In the sense that there is a qualitative difference between the academic and
business worlds, that difference is what determines whether an individual who
aimed for the first can adapt to the second. Perhaps it is my experience along
with my natural cycnicism that makes think that a certain hollowness and
dishonesty in each world ultimately boils down to the same thing and vitiates
the difference. Or maybe that's just sophistry too.

What I've come to appreciate as a tech writer is the opportunity to design
books and information, to create something with full control over its form and
content. And I've been lucky enough to parley that into substantive
participation in other areas of products I've been involved with. Does it get
boring now and then? Is it the same satisfaction as plumbing the depths of
Shakespeare and Dickens? Of course not. But then again, the work I do is mine
and requires some real creativity. And I don't have to teach Hamlet to a
roomful of basically uninterested and uninteresting freshmen year after year
after year. I work at my level of interest, not someone else's.

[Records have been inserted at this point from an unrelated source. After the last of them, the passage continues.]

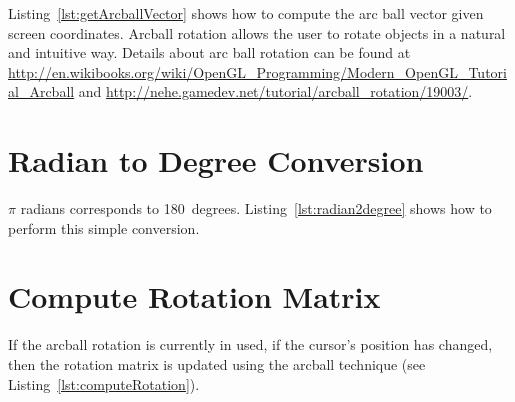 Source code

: \documentclass[11pt,oneside,a4paper,final]{article}
\begin{document}
   Listing~\ref{lst:getArcballVector} shows how to compute the arc ball vector given screen coordinates. 
   Arcball rotation allows the user to rotate objects in a natural and intuitive way. 
  Details about arc ball rotation can be found at \url{http://en.wikibooks.org/wiki/OpenGL_Programming/Modern_OpenGL_Tutorial_Arcball} and \url{http://nehe.gamedev.net/tutorial/arcball_rotation/19003/}. 

\begin{center}

\end{center}


\section{Radian to Degree Conversion}
\label{radian2degree}

$\pi$ radians corresponds to 180~degrees. 
Listing~\ref{lst:radian2degree} shows how to perform this simple conversion. 

\begin{center}

\end{center}


\section{Compute Rotation Matrix}
\label{computeRotation}

If the arcball rotation is currently in used, if the cursor's position has changed, then the rotation matrix is updated using the arcball technique
(see Listing~\ref{lst:computeRotation}). 

\begin{center}

\end{center}

	
\end{document}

The bottom line for me is that in either world the work is what pays the bills.
One can actually get a decent level of satisfaction in a real job equvalent to
what one is looking for. I've found that the urges for the intellectual life
that I thought could be satisfied only by an academic career are in fact better
satisfied by following my own interests and ideas and reading in my free time
and sharing them with others whose own inclinations led them in the same
direction. I read more than I ever did when I was teaching. I read a wider
variety of material. And I enjoy it more. A real-world job also allows me to
interact with some quite interesting and intellectually acute adults.

After23 years I think I made the right decision. The hollowness (and relative
poverty, financially speaking) I was feeling about academia I believe were
correct. The phrase "real world" actually means something. And having a real
job doesn't obviate the chance for a fulfilling intellectual life. In may ways,
it opens you up to a freer one.


Mark Boyer
Director of User Interface and Information Engineering
Open Market, Inc.

617.949.7367
From: Harrison Brace <hbrace -at- AIMQUEST -dot- COM>, on 9/3/97 5:23 PM:
I've been poking around the archive for this list, and I see that there was
quite an active discussion about tech writing carriers for people
originally bound for academia. I've tried to get in touch with some of the
people who participated in that discussion, but as it occurred quite some
time ago, people's e-mail addresses have changed and I've had no luck. I
also have a couple of questions not covered in what I found of the original
discussion.

I was completing my Ph.D. at Stanford in comparative literature but found
my life increasing complicated by the near-impossibility of living in the
bay area on a grad student's stipend (although I know of course I was lucky
just to have one). As I had jobs before doing tech writing (contract and
over the summers), I finally decided this year to take a full-time job as a
tech writer. I'd been feeling dispirited about academia and was tired of
starving.

Though I don't have any problems doing the work -- I already had a fair
amount of experience and have always been a major techo-phile - I'm finding
the transition a bit rough at times. Will the work be satisfying in the
long run? What is the career path for a tech writer? It's nice work now,
but should I just go out and get some kind of engineering degree as well?
Or move to marketing?

I've had 9 to 5 jobs before, but this feels different. The next year may
well determine what I do with the rest of my life.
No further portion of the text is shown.